The following is a guest post from my colleague NYU political scientist Jonathan Nagler. In the interest of full disclosure, he and I are both Co-Directors of NYU Social Media and Political Participation (SMaPP) laboratory.
A group of sociologists at Indiana University recently claimed to have shown that “tweets predict elections”. The research looks at the proportion of tweets during the 3 months preceding the 2010 election mentioning either the democratic or republican candidate in a house race that mentioned the Republican candidate, and uses that ratio to predict the election outcome. In an Op-Ed published in The Washington Post claiming to describe the research, Fabio Rojas, one of the authors claimed that “In the 2010 data, our Twitter data predicted the winner in 404 out of 406 competitive races.” Really?
Below is Figure 1 from their paper (available on SSRN). I don’t know where Rojas was looking, but I see a lot of points on the right half of the graph — where Republican tweet share was higher than 50% — that are BELOW 0, meaning the Republican candidate LOST the election. Similarly, there are plenty of points in the left half of the graph — where the Republican tweet share was less than 50% — where the Republican candidate won the election.
The nice thing about the authors publishing this graph is that it gives a perfectly accurate description of the relationship between tweet-share and margin of victory. They are related, but the relationship seems to be fairly weak. So if we wanted to predict election outcomes, would it make any sense to use the tweet-share? We could probably do a lot better looking at who the incumbent is, the share of the vote won in the district by the party’s last presidential candidate, or any of a host of other variables. So where does the 404 out of 406 number come from? I can only guess that Rojas was making a claim about the in-sample predictions of the full model reported in Table 1: a model that includes such important variables as whether or not there was a Republican incumbent, the proportion of votes John McCain got in the district, and the proportion of the district that is white. But do we really think the tweet-share is accounting for many of those 404 correct predictions? And without having the data in hand, it’s hard to believe that even the full model they got 404 correct predictions.
What we can see from the model they report in Table 1 is that the share of mentions in Tweets seems to have some predictive power for the Republican vote margin beyond the other variables in the model.
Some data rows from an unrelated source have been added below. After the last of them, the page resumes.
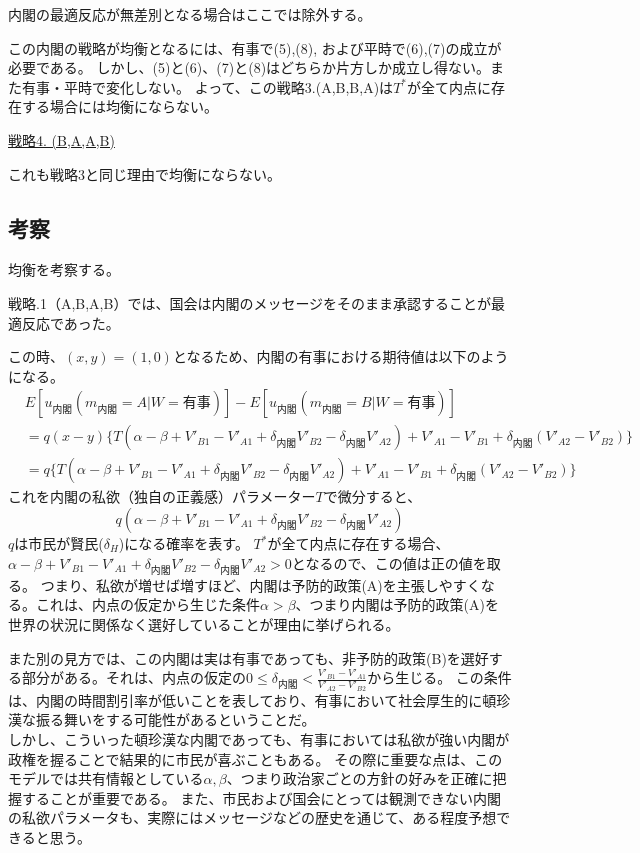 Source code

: \documentclass[main.tex]{subfiles}
\begin{document}
内閣の最適反応が無差別となる場合はここでは除外する。

この内閣の戦略が均衡となるには、有事で(5),(8), および平時で(6),(7)の成立が必要である。
しかし、(5)と(6)、(7)と(8)はどちらか片方しか成立し得ない。また有事・平時で変化しない。
よって、この戦略3.(A,B,B,A)は$T^*$が全て内点に存在する場合には均衡にならない。


\noindent
\underline{戦略4. (B,A,A,B)}

これも戦略3と同じ理由で均衡にならない。


\subsection{考察}
均衡を考察する。

戦略.1（A,B,A,B）では、国会は内閣のメッセージをそのまま承認することが最適反応であった。


この時、$(x, y) = (1,0)$となるため、内閣の有事における期待値は以下のようになる。
\begin{align*}
    &E[u_{内閣}(m_{内閣}=A|W=有事)] - E[u_{内閣}(m_{内閣}=B|W=有事)] \\
    &= q(x-y) \lbrace T(\alpha-\beta + V'_{B1}-V'_{A1} + \delta_{内閣}V'_{B2} - \delta_{内閣}V'_{A2}) + V'_{A1} - V'_{B1} + \delta_{内閣}(V'_{A2} - V'_{B2})  \rbrace\\
    &= q \lbrace T(\alpha-\beta + V'_{B1}-V'_{A1} + \delta_{内閣}V'_{B2} - \delta_{内閣}V'_{A2}) + V'_{A1} - V'_{B1} + \delta_{内閣}(V'_{A2} - V'_{B2})  \rbrace 
\end{align*}
これを内閣の私欲（独自の正義感）パラメーター$T$で微分すると、
$$ q(\alpha-\beta + V'_{B1}-V'_{A1} + \delta_{内閣}V'_{B2} - \delta_{内閣}V'_{A2}) $$
$q$は市民が賢民($\delta_H$)になる確率を表す。
$T^*$が全て内点に存在する場合、$\alpha-\beta + V'_{B1}-V'_{A1} + \delta_{内閣}V'_{B2} - \delta_{内閣}V'_{A2}>0$となるので、この値は正の値を取る。
つまり、私欲が増せば増すほど、内閣は予防的政策(A)を主張しやすくなる。これは、内点の仮定から生じた条件$\alpha>\beta$、つまり内閣は予防的政策(A)を世界の状況に関係なく選好していることが理由に挙げられる。

また別の見方では、この内閣は実は有事であっても、非予防的政策(B)を選好する部分がある。それは、内点の仮定の$0\le \delta_{内閣} < \frac{V'_{B1} - V'_{A1}}{V'_{A2} - V'_{B2}}$から生じる。
この条件は、内閣の時間割引率が低いことを表しており、有事において社会厚生的に頓珍漢な振る舞いをする可能性があるということだ。\\
しかし、こういった頓珍漢な内閣であっても、有事においては私欲が強い内閣が政権を握ることで結果的に市民が喜ぶこともある。
その際に重要な点は、このモデルでは共有情報としている$\alpha, \beta$、つまり政治家ごとの方針の好みを正確に把握することが重要である。
また、市民および国会にとっては観測できない内閣の私欲パラメータも、実際にはメッセージなどの歴史を通じて、ある程度予想できると思う。
\end{document}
That’s interesting. But it’s a lot different than saying that the tweets predict the outcome.
And more importantly, does the tweet share actually influence anything? It might come as no surprise that the tweet share is correlated with the winner of the election: that is pretty much what we would expect. The winner will generally have more name-recognition, spend more money and have a more active campaign. All those things should generate more twitter chatter. What we want to know is: does the chatter on twitter about a candidate affect what people think of the candidate? Does it make them more, or less, likely to vote for the candidate?
These are interesting questions that my colleagues at the SMaPP lab at NYU and I are trying to answer. The basic data and analysis presented in the Indiana paper is interesting and informative. But it doesn’t help inform anyone to then make overstated claims that are so obviously contradicted by the data.